STORED DATA:
* * *

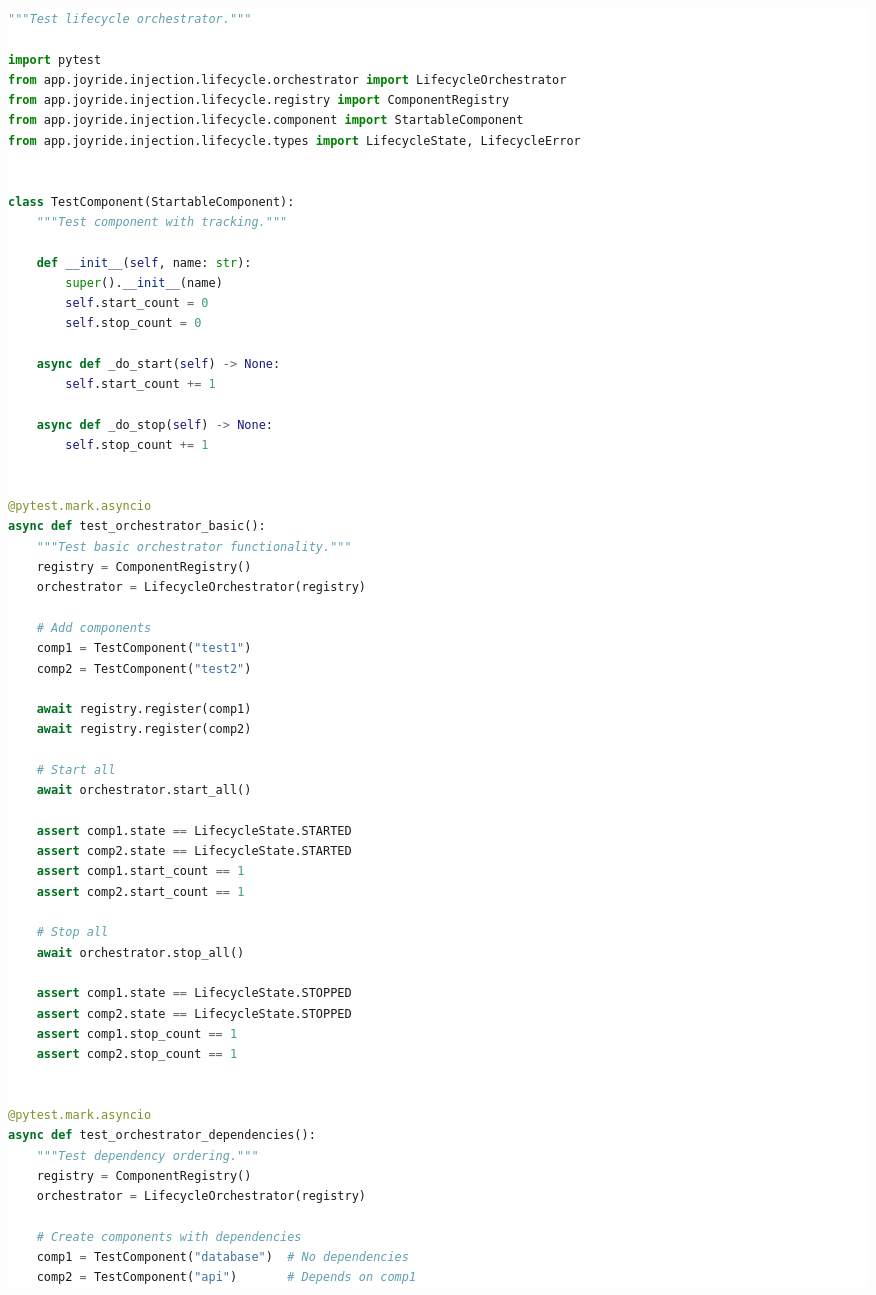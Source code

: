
 ```python
"""Test lifecycle orchestrator."""

import pytest
from app.joyride.injection.lifecycle.orchestrator import LifecycleOrchestrator
from app.joyride.injection.lifecycle.registry import ComponentRegistry
from app.joyride.injection.lifecycle.component import StartableComponent
from app.joyride.injection.lifecycle.types import LifecycleState, LifecycleError


class TestComponent(StartableComponent):
    """Test component with tracking."""
    
    def __init__(self, name: str):
        super().__init__(name)
        self.start_count = 0
        self.stop_count = 0
    
    async def _do_start(self) -> None:
        self.start_count += 1
    
    async def _do_stop(self) -> None:
        self.stop_count += 1


@pytest.mark.asyncio
async def test_orchestrator_basic():
    """Test basic orchestrator functionality."""
    registry = ComponentRegistry()
    orchestrator = LifecycleOrchestrator(registry)
    
    # Add components
    comp1 = TestComponent("test1")
    comp2 = TestComponent("test2")
    
    await registry.register(comp1)
    await registry.register(comp2)
    
    # Start all
    await orchestrator.start_all()
    
    assert comp1.state == LifecycleState.STARTED
    assert comp2.state == LifecycleState.STARTED
    assert comp1.start_count == 1
    assert comp2.start_count == 1
    
    # Stop all
    await orchestrator.stop_all()
    
    assert comp1.state == LifecycleState.STOPPED
    assert comp2.state == LifecycleState.STOPPED
    assert comp1.stop_count == 1
    assert comp2.stop_count == 1


@pytest.mark.asyncio
async def test_orchestrator_dependencies():
    """Test dependency ordering."""
    registry = ComponentRegistry()
    orchestrator = LifecycleOrchestrator(registry)
    
    # Create components with dependencies
    comp1 = TestComponent("database")  # No dependencies
    comp2 = TestComponent("api")       # Depends on comp1
```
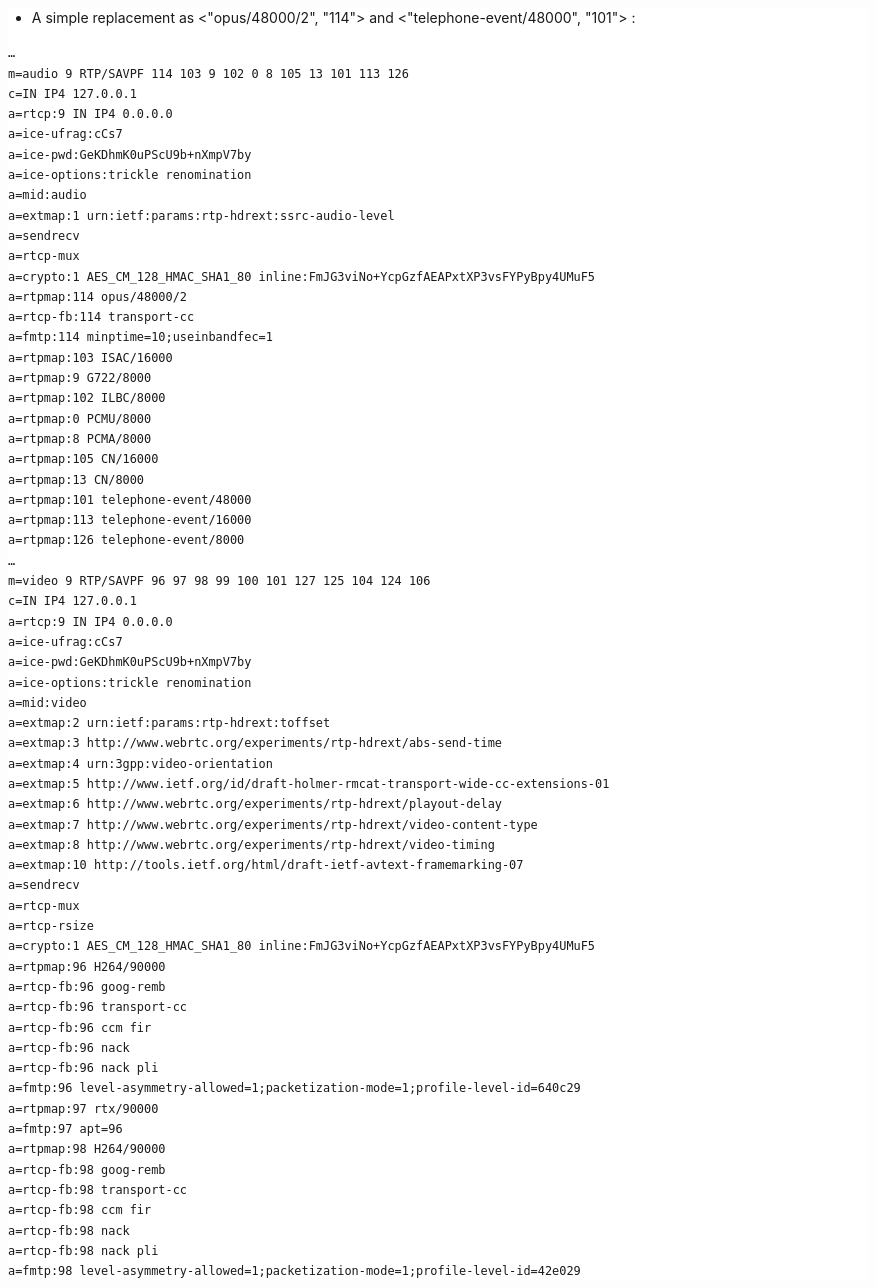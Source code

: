  * A simple replacement as <"opus/48000/2", "114"> and <"telephone-event/48000", "101"> :

```
…
m=audio 9 RTP/SAVPF 114 103 9 102 0 8 105 13 101 113 126
c=IN IP4 127.0.0.1
a=rtcp:9 IN IP4 0.0.0.0
a=ice-ufrag:cCs7
a=ice-pwd:GeKDhmK0uPScU9b+nXmpV7by
a=ice-options:trickle renomination
a=mid:audio
a=extmap:1 urn:ietf:params:rtp-hdrext:ssrc-audio-level
a=sendrecv
a=rtcp-mux
a=crypto:1 AES_CM_128_HMAC_SHA1_80 inline:FmJG3viNo+YcpGzfAEAPxtXP3vsFYPyBpy4UMuF5
a=rtpmap:114 opus/48000/2
a=rtcp-fb:114 transport-cc
a=fmtp:114 minptime=10;useinbandfec=1
a=rtpmap:103 ISAC/16000
a=rtpmap:9 G722/8000
a=rtpmap:102 ILBC/8000
a=rtpmap:0 PCMU/8000
a=rtpmap:8 PCMA/8000
a=rtpmap:105 CN/16000
a=rtpmap:13 CN/8000
a=rtpmap:101 telephone-event/48000
a=rtpmap:113 telephone-event/16000
a=rtpmap:126 telephone-event/8000
…
m=video 9 RTP/SAVPF 96 97 98 99 100 101 127 125 104 124 106
c=IN IP4 127.0.0.1
a=rtcp:9 IN IP4 0.0.0.0
a=ice-ufrag:cCs7
a=ice-pwd:GeKDhmK0uPScU9b+nXmpV7by
a=ice-options:trickle renomination
a=mid:video
a=extmap:2 urn:ietf:params:rtp-hdrext:toffset
a=extmap:3 http://www.webrtc.org/experiments/rtp-hdrext/abs-send-time
a=extmap:4 urn:3gpp:video-orientation
a=extmap:5 http://www.ietf.org/id/draft-holmer-rmcat-transport-wide-cc-extensions-01
a=extmap:6 http://www.webrtc.org/experiments/rtp-hdrext/playout-delay
a=extmap:7 http://www.webrtc.org/experiments/rtp-hdrext/video-content-type
a=extmap:8 http://www.webrtc.org/experiments/rtp-hdrext/video-timing
a=extmap:10 http://tools.ietf.org/html/draft-ietf-avtext-framemarking-07
a=sendrecv
a=rtcp-mux
a=rtcp-rsize
a=crypto:1 AES_CM_128_HMAC_SHA1_80 inline:FmJG3viNo+YcpGzfAEAPxtXP3vsFYPyBpy4UMuF5
a=rtpmap:96 H264/90000
a=rtcp-fb:96 goog-remb
a=rtcp-fb:96 transport-cc
a=rtcp-fb:96 ccm fir
a=rtcp-fb:96 nack
a=rtcp-fb:96 nack pli
a=fmtp:96 level-asymmetry-allowed=1;packetization-mode=1;profile-level-id=640c29
a=rtpmap:97 rtx/90000
a=fmtp:97 apt=96
a=rtpmap:98 H264/90000
a=rtcp-fb:98 goog-remb
a=rtcp-fb:98 transport-cc
a=rtcp-fb:98 ccm fir
a=rtcp-fb:98 nack
a=rtcp-fb:98 nack pli
a=fmtp:98 level-asymmetry-allowed=1;packetization-mode=1;profile-level-id=42e029
```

* * *

TASK INSTRUCTIONS:
Every line above that holds the word "SAVPF" is to be found and copied.

EXERCISE OUTPUT:
m=audio 9 RTP/SAVPF 114 103 9 102 0 8 105 13 101 113 126
m=video 9 RTP/SAVPF 96 97 98 99 100 101 127 125 104 124 106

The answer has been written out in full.